The county issued a request for proposals in the spring. It got only one serious response — from Take Care Health Systems, LLC. It is owned by Walgreens. The county visited sites Take Care is operating. It’s been negotiating with Take Care.
Take Care would operate a 850-square foot pharmacy on county property. It would only be for county employees.
There would be a pharmacist and a pharmacy technician on staff. Prescription drugs would be available. Generics would have no cost and no co-pay. Brand name drugs would have a $10 co-pay and specialty drugs would have a $20 co-pay, according to the staff report. There would also be some over-the-counter items available for sale.

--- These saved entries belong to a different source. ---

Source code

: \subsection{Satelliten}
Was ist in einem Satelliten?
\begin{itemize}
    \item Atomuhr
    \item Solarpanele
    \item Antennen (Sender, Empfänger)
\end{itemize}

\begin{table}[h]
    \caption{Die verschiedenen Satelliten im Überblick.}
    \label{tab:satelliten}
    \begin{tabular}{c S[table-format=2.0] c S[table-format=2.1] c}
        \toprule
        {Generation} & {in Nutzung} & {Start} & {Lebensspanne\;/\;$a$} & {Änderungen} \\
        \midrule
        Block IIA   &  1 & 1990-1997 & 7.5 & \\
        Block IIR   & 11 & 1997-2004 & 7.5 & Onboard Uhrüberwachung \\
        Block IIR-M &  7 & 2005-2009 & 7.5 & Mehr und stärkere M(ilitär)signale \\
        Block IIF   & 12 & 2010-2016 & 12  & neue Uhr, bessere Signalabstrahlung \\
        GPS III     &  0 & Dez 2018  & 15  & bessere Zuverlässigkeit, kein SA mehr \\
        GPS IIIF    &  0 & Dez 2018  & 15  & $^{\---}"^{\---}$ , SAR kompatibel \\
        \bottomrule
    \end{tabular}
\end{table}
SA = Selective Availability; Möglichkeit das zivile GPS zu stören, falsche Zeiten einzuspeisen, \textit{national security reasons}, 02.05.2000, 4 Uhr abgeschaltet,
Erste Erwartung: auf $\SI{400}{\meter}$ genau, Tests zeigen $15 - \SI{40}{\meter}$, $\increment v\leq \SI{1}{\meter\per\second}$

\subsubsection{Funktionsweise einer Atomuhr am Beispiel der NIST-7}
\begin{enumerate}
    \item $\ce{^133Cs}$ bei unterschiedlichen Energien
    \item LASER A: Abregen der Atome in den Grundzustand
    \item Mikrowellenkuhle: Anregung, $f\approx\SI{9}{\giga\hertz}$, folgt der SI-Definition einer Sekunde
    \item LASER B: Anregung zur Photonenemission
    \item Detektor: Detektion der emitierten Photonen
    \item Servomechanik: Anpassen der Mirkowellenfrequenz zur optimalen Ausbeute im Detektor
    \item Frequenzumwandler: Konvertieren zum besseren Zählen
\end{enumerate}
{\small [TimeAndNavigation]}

Take Care would basically bill the county for the wholesale price of the drugs, cost of operations and a fee for overhead and profit. The county might have “cost avoidance” of as much as $600,000 by the fifth year of operation, although the county says it will likely be less than that. Success depends on how many employees switch to generics, how many use the county pharmacy, how much the county ends up spending to build an on-site pharmacy and more.
County Administrator Dave Kanner said the cost of construction will be about $100,000.
There’s also the matter of Take Care’s fee. What might it be?
That would be negotiated. Kanner said franchises like garbage haulers get profits of between 9 percent and 12 percent.
Is there an out for the county? Kanner said all county contracts have such provisions. And Take Care has also discussed including performance guarantees in the contract.
Those provisions are all important. Some county residents may see the onsite pharmacy as a perk for county employees. The county needs to be able to prove it is pinching pennies.
Whether or not the county moves forward with the pharmacy, the county has a more fundamental problem in its health plan. County employees are paying little per person a month for health coverage.
The county charges departments a set amount per employee — currently $1,169 a month — for insurance coverage. That is essentially the county’s premium. Single employees and employees with families all pay the same $65 a month. That is a fraction of the premium share workers across the country pay.
Workers on average pay 19 percent of the premiums for single coverage and 30 percent of the premium for family coverage, according to the Kaiser Family Foundation’s 2010 survey. The situation may be slightly different in Oregon. Oregon workers paid 22 percent of the premium for family coverage in 2009, according to a 2011 state report on health insurance.
The county is negotiating wages and benefits right now with one of its unions. The county has asked employees to ramp up to paying 9.5 percent of their premiums. Employees should at least do that.